The lower portion 120 includes a lower toe portion 125 that is located towards the toe of the club head, a lower heel portion 135 that is positioned towards the heel of the club head, and a center portion 130 between the lower toe portion 125 and lower heel portion 135. The lower toe portion 125, which is generally oval in shape or more particularly shaped in two inverted ellipses, or approximately like a football, includes an outer edge 126 that is towards the sole 200 and the toe 205 of the club head and an inner edge 127 that is adjacent the center portion 130. Likewise, the lower heel portion 135, which is generally oval in shape, or more particularly shaped like a football, includes an outer edge 136 that is towards the sole 200 and heel 210 of the club head and an inner edge 137 that is adjacent the center portion 130.
The outer edge 126 of the lower toe portion 125 is slightly curved and is adapted to mate with the front edge of sole 200. The inner edge 127 of the lower toe portion 125 is curved and in particular is generally parabolic in shape in this example embodiment. In addition, the inner edge 127 extends from the upper portion 110 near the toe 205 to about one third of the distance to the heel 210 from the toe 205. The radius of curvature of the inner edge 127 of the lower toe portion 125 is 0.75 inches as the inner edge 127 approaches the center portion 130.
The outer edge 136 of the lower heel portion 135 is slightly curved and is adapted to mate with the front edge of sole 200. The inner edge 137 of the lower heel portion 135 is curved and in particular is generally parabolic in shape in this example embodiment. In addition, the inner edge 137 extends from the upper portion 110 near the heel 210 to about one third of the distance to the toe 205 from the heel 210. The radius of curvature of the inner edge 137 of the lower heel portion 135 is 0.75 inches as the inner edge 137 approaches the center portion 130.

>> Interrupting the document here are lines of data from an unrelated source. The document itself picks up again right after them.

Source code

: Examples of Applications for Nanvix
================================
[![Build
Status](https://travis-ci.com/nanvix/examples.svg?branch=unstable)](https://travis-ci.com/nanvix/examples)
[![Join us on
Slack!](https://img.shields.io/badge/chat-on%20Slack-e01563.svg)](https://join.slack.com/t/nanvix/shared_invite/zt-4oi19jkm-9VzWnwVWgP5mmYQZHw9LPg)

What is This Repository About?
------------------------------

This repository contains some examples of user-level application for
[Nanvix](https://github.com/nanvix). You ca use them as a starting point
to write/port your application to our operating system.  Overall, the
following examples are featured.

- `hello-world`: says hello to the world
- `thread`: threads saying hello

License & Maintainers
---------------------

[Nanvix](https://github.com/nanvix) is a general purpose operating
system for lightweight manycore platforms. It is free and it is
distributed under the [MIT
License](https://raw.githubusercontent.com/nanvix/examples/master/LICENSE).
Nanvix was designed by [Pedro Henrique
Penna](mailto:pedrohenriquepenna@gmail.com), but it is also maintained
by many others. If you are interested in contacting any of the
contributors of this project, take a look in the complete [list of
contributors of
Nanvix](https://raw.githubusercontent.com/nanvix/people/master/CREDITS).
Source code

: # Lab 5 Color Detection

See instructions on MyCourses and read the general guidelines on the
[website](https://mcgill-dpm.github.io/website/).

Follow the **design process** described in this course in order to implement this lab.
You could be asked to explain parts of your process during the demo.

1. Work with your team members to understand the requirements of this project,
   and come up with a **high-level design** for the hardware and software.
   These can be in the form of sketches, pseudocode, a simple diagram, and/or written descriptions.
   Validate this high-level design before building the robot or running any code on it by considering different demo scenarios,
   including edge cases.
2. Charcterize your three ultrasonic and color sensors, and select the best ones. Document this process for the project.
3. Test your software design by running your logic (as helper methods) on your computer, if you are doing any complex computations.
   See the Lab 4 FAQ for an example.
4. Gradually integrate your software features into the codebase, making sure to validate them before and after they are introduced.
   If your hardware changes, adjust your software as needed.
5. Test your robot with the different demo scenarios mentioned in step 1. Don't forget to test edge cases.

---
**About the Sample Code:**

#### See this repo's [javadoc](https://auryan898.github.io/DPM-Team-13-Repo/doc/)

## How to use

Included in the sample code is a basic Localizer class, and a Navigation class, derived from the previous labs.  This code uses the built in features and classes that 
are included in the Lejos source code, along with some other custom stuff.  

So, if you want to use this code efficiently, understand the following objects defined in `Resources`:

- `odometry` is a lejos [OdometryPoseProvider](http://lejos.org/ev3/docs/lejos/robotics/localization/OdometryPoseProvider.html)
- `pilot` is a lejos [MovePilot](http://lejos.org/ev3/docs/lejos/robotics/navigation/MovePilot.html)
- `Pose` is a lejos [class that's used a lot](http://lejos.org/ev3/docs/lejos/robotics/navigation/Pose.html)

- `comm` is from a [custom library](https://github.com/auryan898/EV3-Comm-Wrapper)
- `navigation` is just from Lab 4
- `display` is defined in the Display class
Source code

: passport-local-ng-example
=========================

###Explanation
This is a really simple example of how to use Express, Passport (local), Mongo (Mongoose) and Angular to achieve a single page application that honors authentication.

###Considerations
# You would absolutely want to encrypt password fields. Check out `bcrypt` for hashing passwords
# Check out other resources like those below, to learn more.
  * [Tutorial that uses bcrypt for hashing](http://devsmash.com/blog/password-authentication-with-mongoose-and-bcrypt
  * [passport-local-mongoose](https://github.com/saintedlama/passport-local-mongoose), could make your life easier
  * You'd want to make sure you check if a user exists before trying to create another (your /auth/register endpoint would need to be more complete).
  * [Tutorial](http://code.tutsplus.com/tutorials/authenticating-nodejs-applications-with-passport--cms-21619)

The center portion 130 of lower portion 120 includes a heel side edge which coincides with inner edge 137, a bottom edge 133, a toe side edge which coincides with inner edge 127, and a top edge indicated by dashed line 145. The bottom edge 133 of the center portion is substantially straight and is 0.079 inches in length. The top edge of the center portion 130 is integral with the upper portion 110 and the vertical distance from the bottom edge 133 of the center portion 130 to the top center edge 146 of the upper portion 110 is 1.75 inches. As discussed above, the parabolic shape of the edges provide increased strength, which greatly enhances the ability of the club face to deform more than the ball while maintaining structural integrity.

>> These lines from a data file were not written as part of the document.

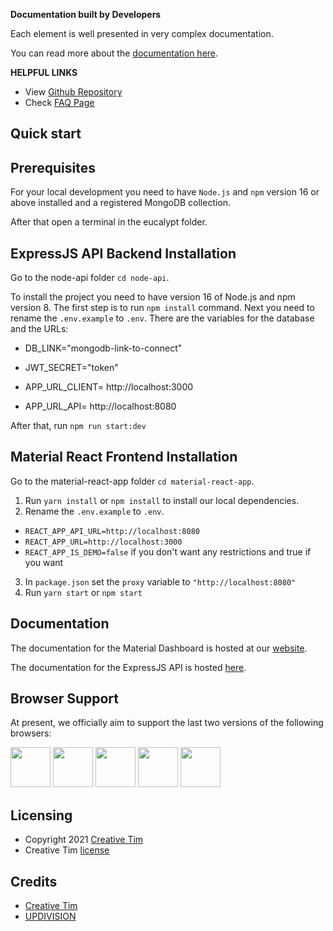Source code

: **Documentation built by Developers**

Each element is well presented in very complex documentation.

You can read more about the [documentation here](https://material-dashboard-react-node-docs.creative-tim.com/react/login/material-dashboard-node/).

**HELPFUL LINKS**

- View [Github Repository](https://github.com/creativetimofficial/material-dashboard-react-nodejs)
- Check [FAQ Page](https://www.creative-tim.com/faq)

## Quick start

## Prerequisites

For your local development you need to have `Node.js` and `npm` version 16 or above installed and a registered MongoDB collection.

After that open a terminal in the eucalypt folder.

## ExpressJS API Backend Installation

Go to the node-api folder `cd node-api`.

To install the project you need to have version 16 of Node.js and npm version 8. The first step is to run `npm install` command. Next you need to rename the `.env.example` to `.env`. There are the variables for the database and the URLs:
- DB_LINK="mongodb-link-to-connect"

- JWT_SECRET="token"

- APP_URL_CLIENT= http://localhost:3000
- APP_URL_API= http://localhost:8080

After that, run `npm run start:dev`

## Material React Frontend Installation

Go to the material-react-app folder `cd material-react-app`.

1. Run `yarn install` or `npm install` to install our local dependencies.
2. Rename the `.env.example` to `.env`.
 - `REACT_APP_API_URL=http://localhost:8080`
 - `REACT_APP_URL=http://localhost:3000`
 - `REACT_APP_IS_DEMO=false` if you don't want any restrictions and true if you want
3. In `package.json` set the `proxy` variable to `"http://localhost:8080"`
4. Run `yarn start` or `npm start`

## Documentation

The documentation for the Material Dashboard is hosted at our [website](https://material-dashboard-react-node-docs.creative-tim.com/react/overview/material-dashboard-node/?ref=readme-mdpr).

The documentation for the ExpressJS API is hosted [here](https://documenter.getpostman.com/view/8138626/Uze1virp).

## Browser Support

At present, we officially aim to support the last two versions of the following browsers:

<img src="https://s3.amazonaws.com/creativetim_bucket/github/browser/chrome.png" width="64" height="64"> <img src="https://s3.amazonaws.com/creativetim_bucket/github/browser/firefox.png" width="64" height="64"> <img src="https://s3.amazonaws.com/creativetim_bucket/github/browser/edge.png" width="64" height="64"> <img src="https://s3.amazonaws.com/creativetim_bucket/github/browser/safari.png" width="64" height="64"> <img src="https://s3.amazonaws.com/creativetim_bucket/github/browser/opera.png" width="64" height="64">

## Licensing

- Copyright 2021 [Creative Tim](https://www.creative-tim.com?ref=readme-mdr)
- Creative Tim [license](https://www.creative-tim.com/license?ref=readme-mdr)

## Credits

- [Creative Tim](https://creative-tim.com/?ref=mdl-readme)
- [UPDIVISION](https://updivision.com)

As is evident in the figures, the upper portion 110 extends substantially the entire length of the face 100 (i.e., substantially the entire distance from the heel to the toe). In addition, the upper portion 110 in this example embodiment extends from near the top center 146 edge of the face 100 about one fourth to one half of the distance from the top center edge 146 to the bottom center edge 147 as indicated by the dashed line 145 in FIG. 3. In this embodiment, the dashed line 145 indicates the separation of the upper 110 and lower portions 120 also coincides with the upper ends 129 and 139 of inner edges 127 and 137, respectively. In alternate embodiments of the present invention, the upper portion 110 could extend a longer or shorter distance down the face 100. In this embodiment, the upper portion 110 extends nearly, but not quite all the way, to the very top edge 146. The radius of curvature of the upper end 129 of the upper portion 110 near the toe is 0.05 inches.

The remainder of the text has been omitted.